After the failure of his Hartford journal, Barlow went to France, in 1788, as agent of the Scioto Land Company, which turned out to be a swindling concern. He now “embraced French principles,” that is, became a Jacobin and freethinker, to the scandal of his old Federalist friends. He wrote a song to the guillotine and sang it at festal gatherings in London. He issued other revolutionary literature, in particular an “Advice to the Privileged Orders,” suppressed by the British government; whereupon Barlow, threatened with arrest, went back to France. The Convention made him a French citizen; he speculated luckily in the securities of the republic, which rose rapidly with the victories of its armies. He lived in much splendor in Paris, where Robert Fulton, inventor of steamboats, made his home with him for seven years. In 1795, he was appointed United States consul to Algiers, resided there two years, and succeeded in negotiating the release of the American captives who had been seized by Algerine pirates. After seventeen years’ absence, he returned to America, and built a handsome country house on Rock Creek, Washington, which he named characteristically “Kalorama.” He had become estranged from orthodox New England, and lived on intimate terms with Jefferson and the Democratic leaders, French sympathizers, and philosophical deists.
In 1811 President Madison sent him as minister plenipotentiary to France, to remonstrate with the emperor on the subject of the Berlin and Milan decrees, which were injuring American commerce. He was summoned to Wilna, Napoleon’s headquarters in his Russian campaign, where he was promised a personal interview. But the retreat from Moscow had begun. Fatigue and exposure brought on an illness from which Barlow died in a small Polish village near Cracow.

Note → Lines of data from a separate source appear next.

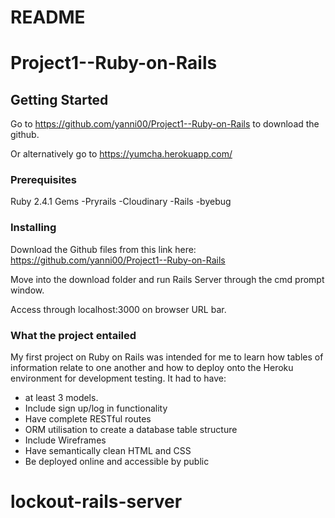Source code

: # README
# Project1--Ruby-on-Rails

## Getting Started
Go to https://github.com/yanni00/Project1--Ruby-on-Rails to download the github.

Or alternatively go to https://yumcha.herokuapp.com/

### Prerequisites
Ruby 2.4.1
Gems -Pryrails -Cloudinary -Rails -byebug

### Installing
Download the Github files from this link here:
https://github.com/yanni00/Project1--Ruby-on-Rails

Move into the download folder and run Rails Server through the cmd prompt window.

Access through localhost:3000 on browser URL bar.

### What the project entailed
My first project on Ruby on Rails was intended for me to learn how tables of information relate to one another and how to deploy onto the Heroku environment for development testing.
It had to have:
- at least 3 models.
- Include sign up/log in functionality
- Have complete RESTful routes
- ORM utilisation to create a database table structure
- Include Wireframes
- Have semantically clean HTML and CSS
- Be deployed online and accessible by public
# lockout-rails-server
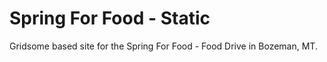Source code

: # Spring For Food - Static

Gridsome based site for the Spring For Food - Food Drive in Bozeman, MT.

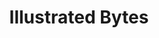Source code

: ---
title: "Illustrated Bytes"
image: ""
tagline: "Bite sized explainers on stuff that I am learning or teaching"
bio: "Illustrated Bytes is a collection of [notes](/blog/) on data science, productivity and math that I am learning, teaching or thinking about."

social:
  facebook: ""
  twitter: "https://twitter.com/illustratedbyte"
  instagram: ""
  github: "https://github.com/puzhu"
  linkedin: "https://www.linkedin.com/in/harisubhash/"
  youtube: ""
  vimeo: ""
  pinterest: ""
  gitlab: ""
  codepen: ""
  stackoverflow: ""
  bitbucket: ""
  dribbble: ""
  slack: ""
  reddit: ""
  tumblr: ""
  flickr: ""
  snapchat: ""
  whatsapp: ""
  skype: ""
  blogger: ""
  discord: ""
  mail: ""
  line: ""
  telegram: ""
  vk: ""
  weibo: ""
  xing: ""
  medium: ""
---
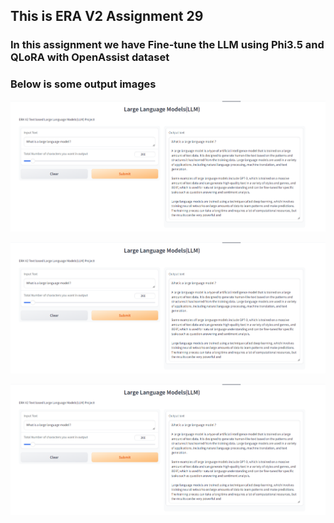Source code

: ## This is ERA V2 Assignment 29
### In this assignment we have Fine-tune the LLM using Phi3.5 and QLoRA with OpenAssist dataset

### Below is some output images

![Output 1](output_images/output_3.png)

![Output 1](output_images/output_3.png)

![Output 1](output_images/output_3.png)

An elaborate biography, “The Life and Letters of Joel Barlow,” by Charles Burr Todd, was published by G. P. Putnam’s Sons in 1886.
Barlow’s most ambitious undertaking was the “Columbiad,” originally printed at Hartford in 1787 as “The Vision of Columbus,” and then reissued in its expanded form at Philadelphia in 1807: a sumptuous quarto with plates by the best English and French engravers from designs by Robert Fulton: altogether the finest specimen of bookmaking that had then appeared in America. The “Columbiad’s” greatness was in inverse proportion to its bigness. Grandiosity was its author’s besetting sin, and the plan of the poem is absurdly grandiose. It tells how Hesper appeared to Columbus in prison and led him to a hill of vision whence he viewed the American continents spread out before him, and the panorama of their whole future history unrolled. Among other things he saw the Connecticut river—
Thy stream, my Hartford, through its misty robe,
Played in the sunbeams, belting far the globe.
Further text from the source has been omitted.